## [Your objective]
Transcribe the records below in full; pictures stay out of the copy.

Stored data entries
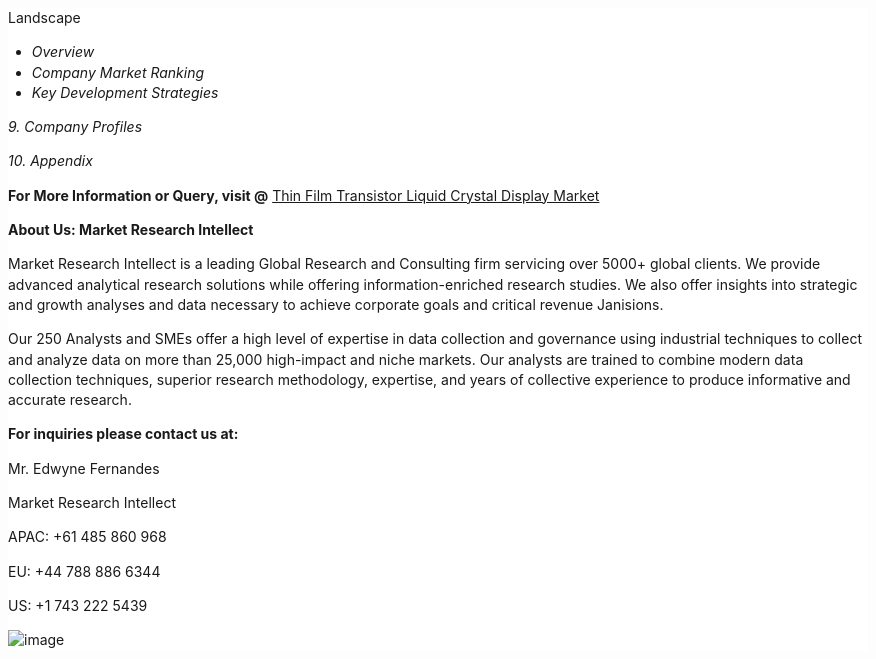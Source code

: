 Landscape</span></em></p><ul><li><em><span class="">Overview</span></em></li><li><em><span class="">Company Market Ranking</span></em></li><li><em><span class="">Key Development Strategies</span></em></li></ul><p><em><span class="font-[700]">9. Company Profiles</span></em></p><p><em><span class="font-[700]">10. Appendix</span></em></p><p><span class="font-[700]"><strong>For More Information or Query, visit&nbsp;@</strong>&nbsp;</span><span class="font-[700]"><a href="https://www.marketresearchintellect.com/product/thin-film-transistor-liquid-crystal-display-market/?utm_source=Linkedin&utm_medium=829" target="_blank" data-tracking-control-name="article-ssr-frontend-pulse_little-text-block" data-tracking-will-navigate="" data-test-link="">Thin Film Transistor Liquid Crystal Display Market</a></span></p><p><strong><span class="font-[700]">About Us: Market Research Intellect</span></strong></p><p><span class="">Market Research Intellect is a leading Global Research and Consulting firm servicing over 5000+ global clients. We provide advanced analytical research solutions while offering information-enriched research studies.&nbsp;</span>We also offer insights into strategic and growth analyses and data necessary to achieve corporate goals and critical revenue Janisions.</p><p><span class="">Our 250 Analysts and SMEs offer a high level of expertise in data collection and governance using industrial techniques to collect and analyze data on more than 25,000 high-impact and niche markets. Our analysts are trained to combine modern data collection techniques, superior research methodology, expertise, and years of collective experience to produce informative and accurate research.</span></p><p><strong>For inquiries please contact us at:</strong></p><p>Mr. Edwyne Fernandes</p><p>Market Research Intellect</p><p>APAC: +61 485 860 968</p><p>EU: +44 788 886 6344</p><p>US: +1 743 222 5439</p>
![image](https://github.com/user-attachments/assets/057ce5a5-19d5-4541-8582-dfab3b88e908)
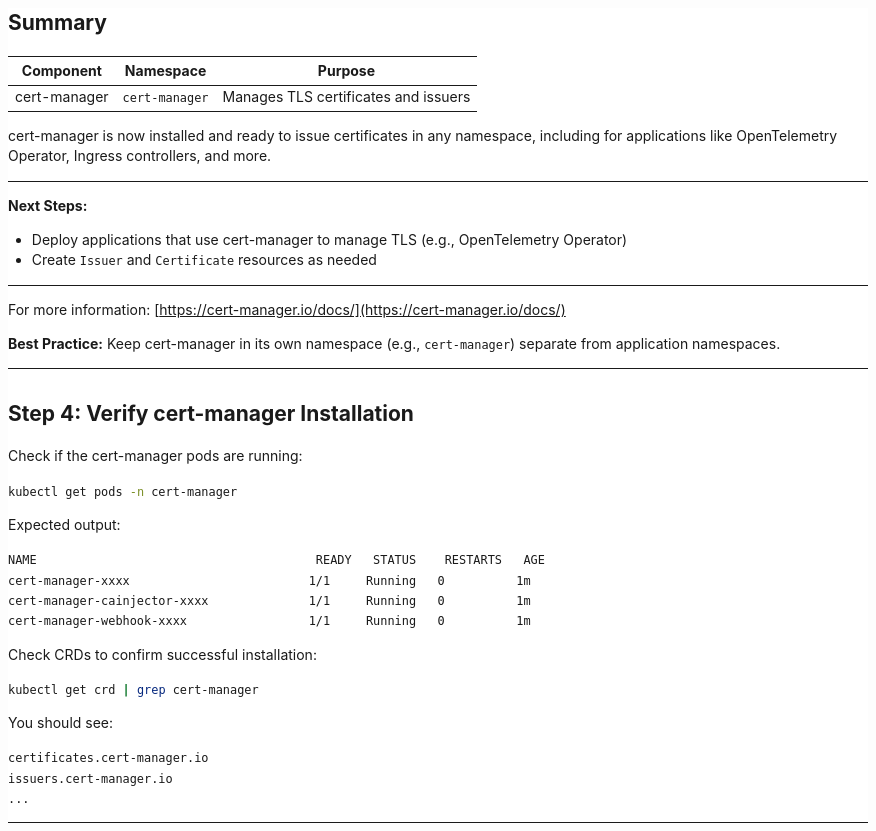 
## Summary

| Component    | Namespace      | Purpose                              |
| ------------ | -------------- | ------------------------------------ |
| cert-manager | `cert-manager` | Manages TLS certificates and issuers |

cert-manager is now installed and ready to issue certificates in any namespace, including for applications like OpenTelemetry Operator, Ingress controllers, and more.

---

**Next Steps:**

* Deploy applications that use cert-manager to manage TLS (e.g., OpenTelemetry Operator)
* Create `Issuer` and `Certificate` resources as needed

---

For more information: [https://cert-manager.io/docs/](https://cert-manager.io/docs/)


**Best Practice:** Keep cert-manager in its own namespace (e.g., `cert-manager`) separate from application namespaces.

---

## Step 4: Verify cert-manager Installation

Check if the cert-manager pods are running:

```bash
kubectl get pods -n cert-manager
```

Expected output:

```
NAME                                       READY   STATUS    RESTARTS   AGE
cert-manager-xxxx                         1/1     Running   0          1m
cert-manager-cainjector-xxxx              1/1     Running   0          1m
cert-manager-webhook-xxxx                 1/1     Running   0          1m
```

Check CRDs to confirm successful installation:

```bash
kubectl get crd | grep cert-manager
```

You should see:

```
certificates.cert-manager.io
issuers.cert-manager.io
...
```

---
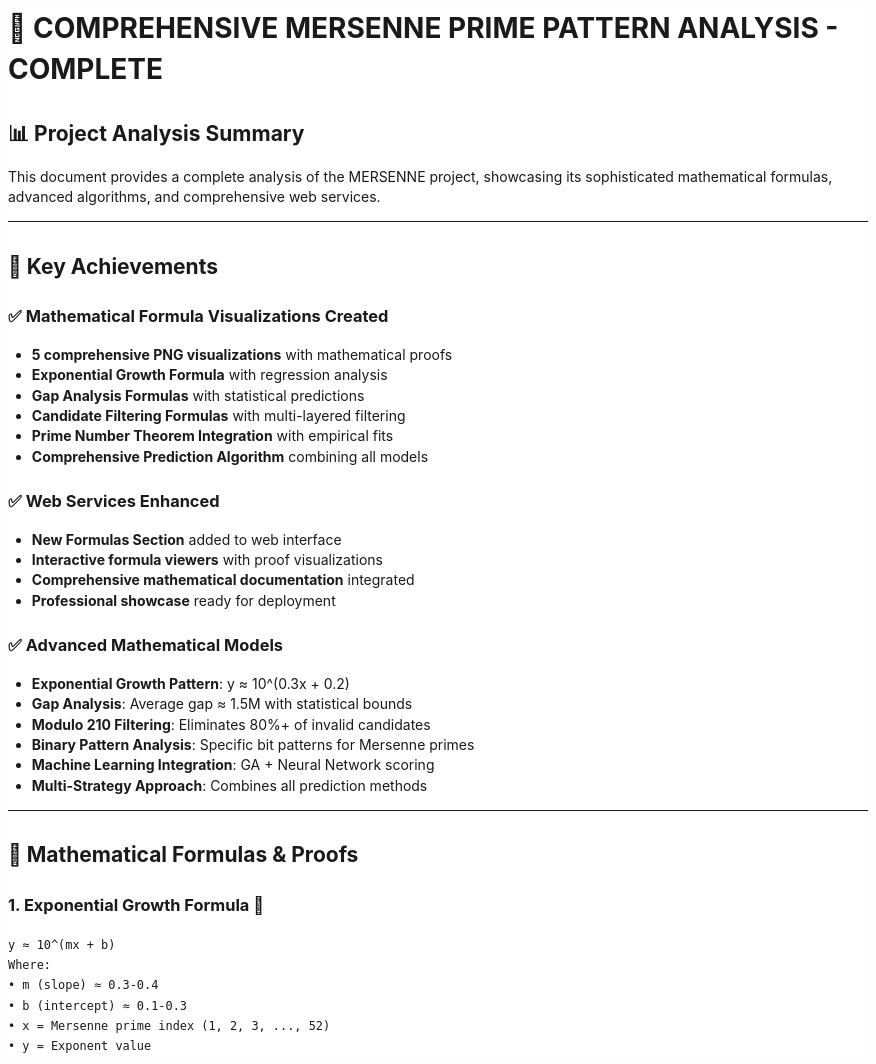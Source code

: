 # 🧮 COMPREHENSIVE MERSENNE PRIME PATTERN ANALYSIS - COMPLETE

## 📊 Project Analysis Summary

This document provides a complete analysis of the MERSENNE project, showcasing its sophisticated mathematical formulas, advanced algorithms, and comprehensive web services.

---

## 🎯 Key Achievements

### ✅ **Mathematical Formula Visualizations Created**
- **5 comprehensive PNG visualizations** with mathematical proofs
- **Exponential Growth Formula** with regression analysis
- **Gap Analysis Formulas** with statistical predictions
- **Candidate Filtering Formulas** with multi-layered filtering
- **Prime Number Theorem Integration** with empirical fits
- **Comprehensive Prediction Algorithm** combining all models

### ✅ **Web Services Enhanced**
- **New Formulas Section** added to web interface
- **Interactive formula viewers** with proof visualizations
- **Comprehensive mathematical documentation** integrated
- **Professional showcase** ready for deployment

### ✅ **Advanced Mathematical Models**
- **Exponential Growth Pattern**: y ≈ 10^(0.3x + 0.2)
- **Gap Analysis**: Average gap ≈ 1.5M with statistical bounds
- **Modulo 210 Filtering**: Eliminates 80%+ of invalid candidates
- **Binary Pattern Analysis**: Specific bit patterns for Mersenne primes
- **Machine Learning Integration**: GA + Neural Network scoring
- **Multi-Strategy Approach**: Combines all prediction methods

---

## 🧮 Mathematical Formulas & Proofs

### 1. **Exponential Growth Formula** 🚀
```
y ≈ 10^(mx + b)
Where:
• m (slope) ≈ 0.3-0.4
• b (intercept) ≈ 0.1-0.3
• x = Mersenne prime index (1, 2, 3, ..., 52)
• y = Exponent value
```
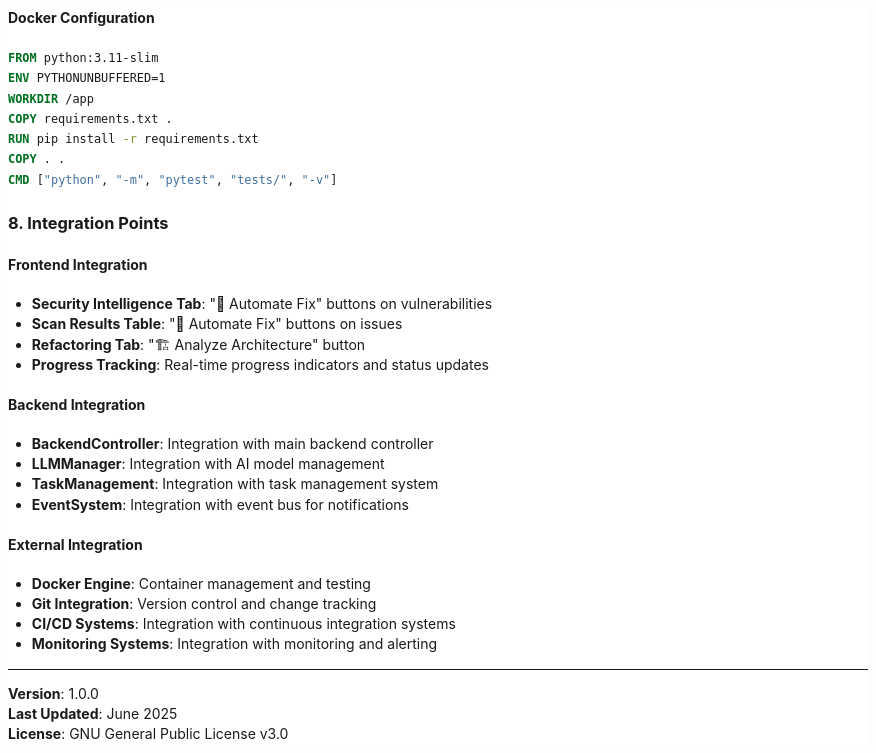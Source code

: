 #### Docker Configuration
```dockerfile
FROM python:3.11-slim
ENV PYTHONUNBUFFERED=1
WORKDIR /app
COPY requirements.txt .
RUN pip install -r requirements.txt
COPY . .
CMD ["python", "-m", "pytest", "tests/", "-v"]
```

### 8. Integration Points

#### Frontend Integration
- **Security Intelligence Tab**: "🚀 Automate Fix" buttons on vulnerabilities
- **Scan Results Table**: "🚀 Automate Fix" buttons on issues
- **Refactoring Tab**: "🏗️ Analyze Architecture" button
- **Progress Tracking**: Real-time progress indicators and status updates

#### Backend Integration
- **BackendController**: Integration with main backend controller
- **LLMManager**: Integration with AI model management
- **TaskManagement**: Integration with task management system
- **EventSystem**: Integration with event bus for notifications

#### External Integration
- **Docker Engine**: Container management and testing
- **Git Integration**: Version control and change tracking
- **CI/CD Systems**: Integration with continuous integration systems
- **Monitoring Systems**: Integration with monitoring and alerting

---

**Version**: 1.0.0  
**Last Updated**: June 2025  
**License**: GNU General Public License v3.0 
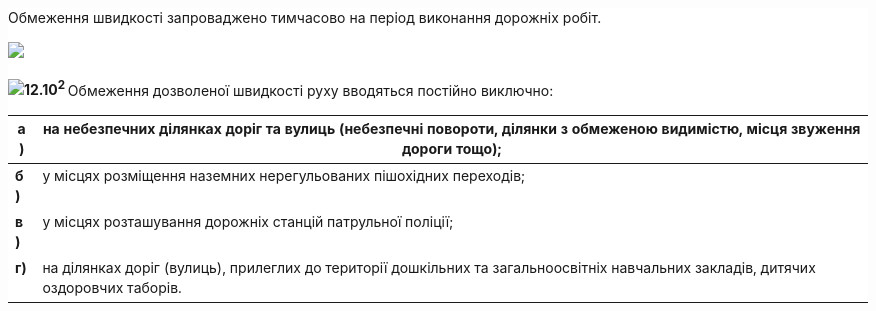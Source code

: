 Обмеження швидкості запроваджено тимчасово на період виконання дорожніх робіт.

![](Автошкола/ПДР/Картинки/35-64.jpg)

**[![](Автошкола/ПДР/Картинки/1pixel.png)](https://vodiy.ua/pdr/12/#12102 "посилання на пункт")12.10<sup>2 </sup>** Обмеження дозволеної швидкості руху вводяться постійно виключно:

| **a)** | на небезпечних ділянках доріг та вулиць (небезпечні повороти, ділянки з обмеженою видимістю, місця звуження дороги тощо); |
| --- | --- |
| **б)** | у місцях розміщення наземних нерегульованих пішохідних переходів; |
| **в)** | у місцях розташування дорожніх станцій патрульної поліції; |
| **г)** | на ділянках доріг (вулиць), прилеглих до території дошкільних та загальноосвітніх навчальних закладів, дитячих оздоровчих таборів. |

## [Completed task]
Source code

: Landscape</span></em></p><ul><li><em><span class="">Overview</span></em></li><li><em><span class="">Company Market Ranking</span></em></li><li><em><span class="">Key Development Strategies</span></em></li></ul><p><em><span class="font-[700]">9. Company Profiles</span></em></p><p><em><span class="font-[700]">10. Appendix</span></em></p><p><span class="font-[700]"><strong>For More Information or Query, visit&nbsp;@</strong>&nbsp;</span><span class="font-[700]"><a href="https://www.marketresearchintellect.com/product/thin-film-transistor-liquid-crystal-display-market/?utm_source=Linkedin&utm_medium=829" target="_blank" data-tracking-control-name="article-ssr-frontend-pulse_little-text-block" data-tracking-will-navigate="" data-test-link="">Thin Film Transistor Liquid Crystal Display Market</a></span></p><p><strong><span class="font-[700]">About Us: Market Research Intellect</span></strong></p><p><span class="">Market Research Intellect is a leading Global Research and Consulting firm servicing over 5000+ global clients. We provide advanced analytical research solutions while offering information-enriched research studies.&nbsp;</span>We also offer insights into strategic and growth analyses and data necessary to achieve corporate goals and critical revenue Janisions.</p><p><span class="">Our 250 Analysts and SMEs offer a high level of expertise in data collection and governance using industrial techniques to collect and analyze data on more than 25,000 high-impact and niche markets. Our analysts are trained to combine modern data collection techniques, superior research methodology, expertise, and years of collective experience to produce informative and accurate research.</span></p><p><strong>For inquiries please contact us at:</strong></p><p>Mr. Edwyne Fernandes</p><p>Market Research Intellect</p><p>APAC: +61 485 860 968</p><p>EU: +44 788 886 6344</p><p>US: +1 743 222 5439</p>
![image](https://github.com/user-attachments/assets/057ce5a5-19d5-4541-8582-dfab3b88e908)
## Summary

| Component    | Namespace      | Purpose                              |
| ------------ | -------------- | ------------------------------------ |
| cert-manager | `cert-manager` | Manages TLS certificates and issuers |

cert-manager is now installed and ready to issue certificates in any namespace, including for applications like OpenTelemetry Operator, Ingress controllers, and more.

---

**Next Steps:**

* Deploy applications that use cert-manager to manage TLS (e.g., OpenTelemetry Operator)
* Create `Issuer` and `Certificate` resources as needed

---

For more information: [https://cert-manager.io/docs/](https://cert-manager.io/docs/)


**Best Practice:** Keep cert-manager in its own namespace (e.g., `cert-manager`) separate from application namespaces.

---

## Step 4: Verify cert-manager Installation

Check if the cert-manager pods are running:

```bash
kubectl get pods -n cert-manager
```

Expected output:

```
NAME                                       READY   STATUS    RESTARTS   AGE
cert-manager-xxxx                         1/1     Running   0          1m
cert-manager-cainjector-xxxx              1/1     Running   0          1m
cert-manager-webhook-xxxx                 1/1     Running   0          1m
```

Check CRDs to confirm successful installation:

```bash
kubectl get crd | grep cert-manager
```

You should see:

```
certificates.cert-manager.io
issuers.cert-manager.io
...
```

---
Source code

: # 🧮 COMPREHENSIVE MERSENNE PRIME PATTERN ANALYSIS - COMPLETE

## 📊 Project Analysis Summary

This document provides a complete analysis of the MERSENNE project, showcasing its sophisticated mathematical formulas, advanced algorithms, and comprehensive web services.

---

## 🎯 Key Achievements

### ✅ **Mathematical Formula Visualizations Created**
- **5 comprehensive PNG visualizations** with mathematical proofs
- **Exponential Growth Formula** with regression analysis
- **Gap Analysis Formulas** with statistical predictions
- **Candidate Filtering Formulas** with multi-layered filtering
- **Prime Number Theorem Integration** with empirical fits
- **Comprehensive Prediction Algorithm** combining all models

### ✅ **Web Services Enhanced**
- **New Formulas Section** added to web interface
- **Interactive formula viewers** with proof visualizations
- **Comprehensive mathematical documentation** integrated
- **Professional showcase** ready for deployment

### ✅ **Advanced Mathematical Models**
- **Exponential Growth Pattern**: y ≈ 10^(0.3x + 0.2)
- **Gap Analysis**: Average gap ≈ 1.5M with statistical bounds
- **Modulo 210 Filtering**: Eliminates 80%+ of invalid candidates
- **Binary Pattern Analysis**: Specific bit patterns for Mersenne primes
- **Machine Learning Integration**: GA + Neural Network scoring
- **Multi-Strategy Approach**: Combines all prediction methods

---

## 🧮 Mathematical Formulas & Proofs

### 1. **Exponential Growth Formula** 🚀
```
y ≈ 10^(mx + b)
Where:
• m (slope) ≈ 0.3-0.4
• b (intercept) ≈ 0.1-0.3
• x = Mersenne prime index (1, 2, 3, ..., 52)
• y = Exponent value
```
Source code

: #### Docker Configuration
```dockerfile
FROM python:3.11-slim
ENV PYTHONUNBUFFERED=1
WORKDIR /app
COPY requirements.txt .
RUN pip install -r requirements.txt
COPY . .
CMD ["python", "-m", "pytest", "tests/", "-v"]
```

### 8. Integration Points

#### Frontend Integration
- **Security Intelligence Tab**: "🚀 Automate Fix" buttons on vulnerabilities
- **Scan Results Table**: "🚀 Automate Fix" buttons on issues
- **Refactoring Tab**: "🏗️ Analyze Architecture" button
- **Progress Tracking**: Real-time progress indicators and status updates

#### Backend Integration
- **BackendController**: Integration with main backend controller
- **LLMManager**: Integration with AI model management
- **TaskManagement**: Integration with task management system
- **EventSystem**: Integration with event bus for notifications

#### External Integration
- **Docker Engine**: Container management and testing
- **Git Integration**: Version control and change tracking
- **CI/CD Systems**: Integration with continuous integration systems
- **Monitoring Systems**: Integration with monitoring and alerting

---

**Version**: 1.0.0  
**Last Updated**: June 2025  
**License**: GNU General Public License v3.0 
Source code

: Обмеження швидкості запроваджено тимчасово на період виконання дорожніх робіт.

![](Автошкола/ПДР/Картинки/35-64.jpg)

**[![](Автошкола/ПДР/Картинки/1pixel.png)](https://vodiy.ua/pdr/12/#12102 "посилання на пункт")12.10<sup>2 </sup>** Обмеження дозволеної швидкості руху вводяться постійно виключно:

| **a)** | на небезпечних ділянках доріг та вулиць (небезпечні повороти, ділянки з обмеженою видимістю, місця звуження дороги тощо); |
| --- | --- |
| **б)** | у місцях розміщення наземних нерегульованих пішохідних переходів; |
| **в)** | у місцях розташування дорожніх станцій патрульної поліції; |
| **г)** | на ділянках доріг (вулиць), прилеглих до території дошкільних та загальноосвітніх навчальних закладів, дитячих оздоровчих таборів. |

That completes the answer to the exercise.